Kritik wird aber keine geübt, „Andrax“ ist und bleibt ein reiner Abenteuer- und Actioncomic, in dem es viele Kämpfe gibt, Konflikte nur ganz selten mit dem Verstand gelöst werden. Immerhin ist Michael Rush auch eher ein physischer als ein intellektueller Held, einer der es gewohnt ist, seine körperlichen Fähigkeiten in den Mittelpunkt zu stellen. Und das gelingt ihm natürlich schon in der ersten Geschichte, in der er einen Stamm wilder Barbaren beeindruckt und am Ende sogar einen Freund findet.

Er macht auch keine besondere Entwicklung in den insgesamt 26 Geschichten durch, nachdem er einmal seine Rolle als einsamer barbarischer Held gefunden hat, dessen Motivation sich irgendwann verliert, als er realisiert, dass eine Rückkehr in sein altes Leben wohl nicht mehr möglich ist.
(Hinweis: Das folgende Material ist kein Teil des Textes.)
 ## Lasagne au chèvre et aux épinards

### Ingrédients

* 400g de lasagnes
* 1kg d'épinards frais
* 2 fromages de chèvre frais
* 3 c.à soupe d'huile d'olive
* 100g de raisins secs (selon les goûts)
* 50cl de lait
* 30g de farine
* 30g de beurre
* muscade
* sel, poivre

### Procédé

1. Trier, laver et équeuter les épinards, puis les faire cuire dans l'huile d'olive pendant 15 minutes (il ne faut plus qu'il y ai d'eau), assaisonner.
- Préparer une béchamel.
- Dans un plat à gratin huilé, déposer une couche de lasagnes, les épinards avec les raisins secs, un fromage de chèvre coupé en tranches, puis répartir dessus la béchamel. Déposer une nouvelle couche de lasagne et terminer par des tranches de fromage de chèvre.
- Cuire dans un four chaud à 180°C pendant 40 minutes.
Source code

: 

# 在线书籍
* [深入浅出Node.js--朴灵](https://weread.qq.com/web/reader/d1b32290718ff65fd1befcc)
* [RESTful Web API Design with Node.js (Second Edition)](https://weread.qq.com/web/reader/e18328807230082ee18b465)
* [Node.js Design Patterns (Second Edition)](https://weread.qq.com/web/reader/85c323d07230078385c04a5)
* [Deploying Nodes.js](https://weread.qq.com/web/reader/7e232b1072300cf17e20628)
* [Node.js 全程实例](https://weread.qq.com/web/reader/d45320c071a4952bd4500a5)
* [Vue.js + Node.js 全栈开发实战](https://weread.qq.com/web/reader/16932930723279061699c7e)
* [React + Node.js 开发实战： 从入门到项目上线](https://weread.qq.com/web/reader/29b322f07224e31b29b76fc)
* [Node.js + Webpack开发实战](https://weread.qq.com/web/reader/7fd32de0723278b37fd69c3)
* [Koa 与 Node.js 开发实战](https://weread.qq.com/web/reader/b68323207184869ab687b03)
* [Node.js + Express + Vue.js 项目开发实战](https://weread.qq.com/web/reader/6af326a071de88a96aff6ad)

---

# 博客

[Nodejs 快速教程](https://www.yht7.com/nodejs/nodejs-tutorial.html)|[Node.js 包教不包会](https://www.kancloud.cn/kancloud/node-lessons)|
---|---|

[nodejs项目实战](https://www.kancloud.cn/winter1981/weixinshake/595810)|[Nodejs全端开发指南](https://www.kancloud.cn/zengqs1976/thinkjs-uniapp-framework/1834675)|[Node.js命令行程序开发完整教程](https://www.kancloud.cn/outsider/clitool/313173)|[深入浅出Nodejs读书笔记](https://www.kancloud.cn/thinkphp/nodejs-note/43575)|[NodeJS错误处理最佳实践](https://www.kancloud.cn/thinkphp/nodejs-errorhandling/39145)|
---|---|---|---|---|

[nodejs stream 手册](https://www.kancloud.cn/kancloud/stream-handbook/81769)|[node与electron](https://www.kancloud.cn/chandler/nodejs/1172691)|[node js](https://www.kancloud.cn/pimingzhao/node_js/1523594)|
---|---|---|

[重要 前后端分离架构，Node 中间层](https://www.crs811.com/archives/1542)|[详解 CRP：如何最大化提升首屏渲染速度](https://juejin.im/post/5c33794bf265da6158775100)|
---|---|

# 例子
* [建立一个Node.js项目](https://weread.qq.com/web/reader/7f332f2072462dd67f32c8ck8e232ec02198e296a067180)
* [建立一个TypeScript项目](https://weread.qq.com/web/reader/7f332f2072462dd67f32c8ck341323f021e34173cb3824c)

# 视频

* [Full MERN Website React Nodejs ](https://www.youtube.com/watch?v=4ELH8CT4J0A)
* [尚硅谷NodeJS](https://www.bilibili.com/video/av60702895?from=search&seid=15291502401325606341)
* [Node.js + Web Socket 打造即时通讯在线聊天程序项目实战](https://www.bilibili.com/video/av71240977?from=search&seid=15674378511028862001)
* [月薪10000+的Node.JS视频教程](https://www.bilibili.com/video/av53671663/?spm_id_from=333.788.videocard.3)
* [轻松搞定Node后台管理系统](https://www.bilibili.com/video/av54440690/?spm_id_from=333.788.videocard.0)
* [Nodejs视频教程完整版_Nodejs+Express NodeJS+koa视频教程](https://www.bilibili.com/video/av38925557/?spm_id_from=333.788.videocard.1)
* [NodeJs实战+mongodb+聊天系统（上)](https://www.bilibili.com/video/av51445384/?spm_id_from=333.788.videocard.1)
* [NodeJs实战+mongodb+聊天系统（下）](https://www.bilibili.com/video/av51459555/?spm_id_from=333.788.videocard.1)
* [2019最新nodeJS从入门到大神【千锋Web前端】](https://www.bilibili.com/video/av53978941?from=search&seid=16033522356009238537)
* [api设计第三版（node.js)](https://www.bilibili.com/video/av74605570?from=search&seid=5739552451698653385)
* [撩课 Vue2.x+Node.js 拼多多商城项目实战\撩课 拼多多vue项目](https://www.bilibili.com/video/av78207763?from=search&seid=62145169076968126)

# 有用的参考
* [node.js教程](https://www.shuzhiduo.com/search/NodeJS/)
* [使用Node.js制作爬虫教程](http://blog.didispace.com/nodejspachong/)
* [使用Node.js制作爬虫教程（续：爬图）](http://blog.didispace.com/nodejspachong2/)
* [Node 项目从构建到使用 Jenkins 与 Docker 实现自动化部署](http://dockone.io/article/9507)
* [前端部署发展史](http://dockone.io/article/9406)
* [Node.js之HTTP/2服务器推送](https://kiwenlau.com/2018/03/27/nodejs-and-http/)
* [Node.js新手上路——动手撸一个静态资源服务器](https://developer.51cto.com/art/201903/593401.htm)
Frauen sind zwar recht präsent, spielen in seinem Leben aber keine Rolle, erweisen sich die meisten doch als „Femme fatales“, als männermordende Königinnen, die entweder einen schurkischen „Magier“ an ihrer Seite haben oder über ein mächtiges Heer befehligen.

Einzig die Freundschaft zu dem Krieger Holernes scheint eine feste Konstante zu sein - ist der doch der typische treue Sidekick, der ab und an mal für Lacher sorgt, aber in erster Linie ein wichtiger Kampfgefährte ist.

Inhaltlich mögen die Geschichten immer nach dem gleichen Schema ablaufen: Der Held kommt in eine neue Gegend und gerät gleich in brenzlige Situationen, aus denen er sich am Ende nur mit der Faust oder dem Schwert kämpfen kann. Autor und Künstler versuchen aber, den Inhalt immer ein wenig zu variieren und die eine oder andere schräge Idee mit einzubringen. Allerdings ändert das nichts an dem Schema selbst, so dass man nach der Lektüre oft nicht mehr weiß, welche Story man jetzt gelesen hat.

Konsequent durchgehalten wird allerdings die Atmosphäre der Szenarien, die viele Erinnerungen an die dystopischen Geschichten dieser Zeit wecken, garniert mit all den Klischees, die man in dieser Zeit liebgewonnen hat.

Die Gesamtausgabe von „Andrax“ weckt Erinnerungen an die kernigen, barbarischen Helden der 70er Jahre, die sich durch einen wilden Genre-Mix bewegen. Vor allem Fans werden sich über die Geschichte freuen, in der Drachen und Magier ebenso ihren Platz finden wie Aliens und verrückte Wissenschaftler. Mehr als viele liebgewonnene Sword- & Sorcery-Klischees und Action sollte man allerdings nicht erwarten.